NASCAR Technical Trivia #2

[MolaKule]

A 358 cubic inch NASCAR engine's crankshaft is turning at 9,500 rpm.

What is the linear piston speed at the center of stroke in inches/second?

Bore is 4.185 inches in diameter and has a stroke of 3.25 inches.

 

[duaneb9729]

guesses its going as fast as the rest of the car lol

 

[Ken42]

Best guess 48.7 inches per second.
or if you want to be tricky 85.66 fps and 1028 ips
about 58 mph and starting and stoping 316 times per second.
or something like that.

Ken

 

[Shannow]

What's the rod length ?

 

[MolaKule]

We have to assume the piston traverses the full stroke length.

 

[Shannow]

Yep, but the angularity of the rod (rod/stroke ratio) determines the velocity at the point you are requesting (another complicator is wrist pin offset from bore centreline), unless you have infinite rod length/scotch yoke design, where the mid stroke velocity is simply the wr of the big end.

 

[MolaKule]

Right and if we were designing a new engine or blueprinting from scratch we would concern ourselves with those variables.

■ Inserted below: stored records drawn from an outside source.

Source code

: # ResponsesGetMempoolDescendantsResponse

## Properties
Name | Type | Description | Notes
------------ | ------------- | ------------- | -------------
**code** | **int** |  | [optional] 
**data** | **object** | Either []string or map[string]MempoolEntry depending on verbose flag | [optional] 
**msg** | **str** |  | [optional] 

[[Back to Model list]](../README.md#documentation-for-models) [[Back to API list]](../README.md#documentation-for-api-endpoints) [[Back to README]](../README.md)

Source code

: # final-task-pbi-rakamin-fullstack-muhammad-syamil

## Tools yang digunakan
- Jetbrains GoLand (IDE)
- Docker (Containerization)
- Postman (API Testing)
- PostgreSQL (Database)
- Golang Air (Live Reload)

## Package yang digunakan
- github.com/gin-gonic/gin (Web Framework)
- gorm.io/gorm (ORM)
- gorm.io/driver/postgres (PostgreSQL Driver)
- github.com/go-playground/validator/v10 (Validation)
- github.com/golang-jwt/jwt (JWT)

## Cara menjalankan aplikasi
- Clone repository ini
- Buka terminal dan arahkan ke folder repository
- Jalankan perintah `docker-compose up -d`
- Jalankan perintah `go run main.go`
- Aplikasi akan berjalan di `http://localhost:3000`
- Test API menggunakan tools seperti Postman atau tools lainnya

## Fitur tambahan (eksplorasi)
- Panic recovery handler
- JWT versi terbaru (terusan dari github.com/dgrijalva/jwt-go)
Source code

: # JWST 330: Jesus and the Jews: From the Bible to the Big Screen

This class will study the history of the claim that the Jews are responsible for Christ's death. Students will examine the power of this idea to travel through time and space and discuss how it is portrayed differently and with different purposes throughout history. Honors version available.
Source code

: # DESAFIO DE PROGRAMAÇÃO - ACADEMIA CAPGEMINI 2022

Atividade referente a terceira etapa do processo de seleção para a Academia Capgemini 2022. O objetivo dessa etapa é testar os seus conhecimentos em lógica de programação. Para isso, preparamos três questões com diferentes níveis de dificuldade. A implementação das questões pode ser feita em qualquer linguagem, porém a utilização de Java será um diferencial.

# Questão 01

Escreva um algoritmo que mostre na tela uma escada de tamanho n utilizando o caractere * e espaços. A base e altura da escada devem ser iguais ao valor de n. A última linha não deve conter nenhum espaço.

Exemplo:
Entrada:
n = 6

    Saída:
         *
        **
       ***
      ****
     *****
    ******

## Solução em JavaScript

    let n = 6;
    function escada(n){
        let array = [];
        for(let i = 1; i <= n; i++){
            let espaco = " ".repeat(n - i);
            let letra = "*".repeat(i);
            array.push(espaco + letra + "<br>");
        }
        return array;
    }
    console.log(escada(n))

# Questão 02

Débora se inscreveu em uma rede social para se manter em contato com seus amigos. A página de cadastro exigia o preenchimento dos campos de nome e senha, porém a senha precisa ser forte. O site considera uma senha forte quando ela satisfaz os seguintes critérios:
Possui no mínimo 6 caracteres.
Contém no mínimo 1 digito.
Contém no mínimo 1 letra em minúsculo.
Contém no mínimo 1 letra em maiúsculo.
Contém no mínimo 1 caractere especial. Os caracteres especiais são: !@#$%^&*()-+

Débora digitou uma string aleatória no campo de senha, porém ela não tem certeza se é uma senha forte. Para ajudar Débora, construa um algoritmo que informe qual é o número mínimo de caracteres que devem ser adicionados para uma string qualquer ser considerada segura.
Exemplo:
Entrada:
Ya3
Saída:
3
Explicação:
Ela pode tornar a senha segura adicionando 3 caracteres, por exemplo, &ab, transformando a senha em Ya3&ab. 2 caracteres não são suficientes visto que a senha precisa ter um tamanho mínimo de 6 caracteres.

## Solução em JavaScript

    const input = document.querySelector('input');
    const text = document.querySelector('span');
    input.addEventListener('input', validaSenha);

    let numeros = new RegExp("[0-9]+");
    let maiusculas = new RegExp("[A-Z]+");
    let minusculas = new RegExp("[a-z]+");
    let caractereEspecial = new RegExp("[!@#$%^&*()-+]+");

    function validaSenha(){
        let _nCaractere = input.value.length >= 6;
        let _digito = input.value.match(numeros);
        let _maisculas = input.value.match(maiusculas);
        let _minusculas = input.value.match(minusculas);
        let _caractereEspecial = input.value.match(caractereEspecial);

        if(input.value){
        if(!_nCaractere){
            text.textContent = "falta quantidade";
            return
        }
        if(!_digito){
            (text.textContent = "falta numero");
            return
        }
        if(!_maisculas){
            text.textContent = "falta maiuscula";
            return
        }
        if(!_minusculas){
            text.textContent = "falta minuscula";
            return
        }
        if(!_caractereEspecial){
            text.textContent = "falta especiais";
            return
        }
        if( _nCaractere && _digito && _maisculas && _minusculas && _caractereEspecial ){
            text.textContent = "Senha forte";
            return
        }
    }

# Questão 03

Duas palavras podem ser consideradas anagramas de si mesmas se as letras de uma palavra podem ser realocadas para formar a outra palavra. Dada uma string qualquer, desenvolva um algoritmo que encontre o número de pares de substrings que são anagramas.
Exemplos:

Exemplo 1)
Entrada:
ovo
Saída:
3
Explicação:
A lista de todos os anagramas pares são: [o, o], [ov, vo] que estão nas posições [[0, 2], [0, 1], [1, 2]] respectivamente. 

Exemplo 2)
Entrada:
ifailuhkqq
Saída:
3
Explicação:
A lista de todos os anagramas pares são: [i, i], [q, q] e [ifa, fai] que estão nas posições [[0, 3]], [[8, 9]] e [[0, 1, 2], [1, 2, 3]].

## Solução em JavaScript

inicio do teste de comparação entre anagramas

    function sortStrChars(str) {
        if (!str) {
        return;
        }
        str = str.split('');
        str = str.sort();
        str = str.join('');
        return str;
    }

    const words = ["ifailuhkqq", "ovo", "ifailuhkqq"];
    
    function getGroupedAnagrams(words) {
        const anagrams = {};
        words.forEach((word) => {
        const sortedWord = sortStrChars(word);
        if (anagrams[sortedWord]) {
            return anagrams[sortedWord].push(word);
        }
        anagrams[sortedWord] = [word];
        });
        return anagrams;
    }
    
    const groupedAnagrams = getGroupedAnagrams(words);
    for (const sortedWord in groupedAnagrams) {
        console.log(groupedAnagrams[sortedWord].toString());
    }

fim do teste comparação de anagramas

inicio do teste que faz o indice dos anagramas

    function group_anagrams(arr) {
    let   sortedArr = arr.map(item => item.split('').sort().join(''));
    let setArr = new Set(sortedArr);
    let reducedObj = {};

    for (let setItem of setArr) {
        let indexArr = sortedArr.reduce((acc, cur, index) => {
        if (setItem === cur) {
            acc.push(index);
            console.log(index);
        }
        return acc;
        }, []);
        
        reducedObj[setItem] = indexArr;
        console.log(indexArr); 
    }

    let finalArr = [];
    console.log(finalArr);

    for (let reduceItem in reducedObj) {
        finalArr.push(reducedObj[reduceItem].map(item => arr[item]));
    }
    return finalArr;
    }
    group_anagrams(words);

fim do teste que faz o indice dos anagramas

Assume a perfect engine with no offset wrist pin, a conrod of sufficient length to connect piston to crankshaft etc, realizing the piston speed at TDC and at BDC is zero but maximum at midstroke, and making simple harmonic motion (SHM). We're trying to make this as uncomplicated as possible.

1. First convert Rev/min to Rev/sec

RPM/60 = RPS;

2. Realize one half crank revolution of 180 degrees (say from TDC to BDC) causes the piston to traverse 3.25". So in one complete 360 degree revolution the piston traverses a total length of 6.5" or 6.5"/Rev.

 

[MolaKule]

Quote:
or if you want to be tricky 85.66 fps and 1028 ips


KEN42 had the correct answer.

Assuming SImple Harmonic Motion (SHM) and Rounded UP:
RPM/60 = RPS;
piston speed in inches/s = [(RPM/60) X (2 X Stroke in inches)/Rev] = 1030
piston speed in feet/s = [(RPM/60) X (2 X Stroke in inches)/Rev] / 12 = 86

 

[Steve S]

Originally Posted By: MolaKule
We have to assume the piston traverses the full stroke length.
Does the piston have any choice?

 

[Steve S]

Originally Posted By: Shannow
Yep, but the angularity of the rod (rod/stroke ratio) determines the velocity at the point you are requesting (another complicator is wrist pin offset from bore centreline), unless you have infinite rod length/scotch yoke design, where the mid stroke velocity is simply the wr of the big end.
I would think the rod angle should effect the acceleration from TDC and BDC and thrust on the cyl walls over the piston speed which I am guessing would be the average?

 

[XS650]

Originally Posted By: MolaKule
. We're trying to make this as uncomplicated as possible.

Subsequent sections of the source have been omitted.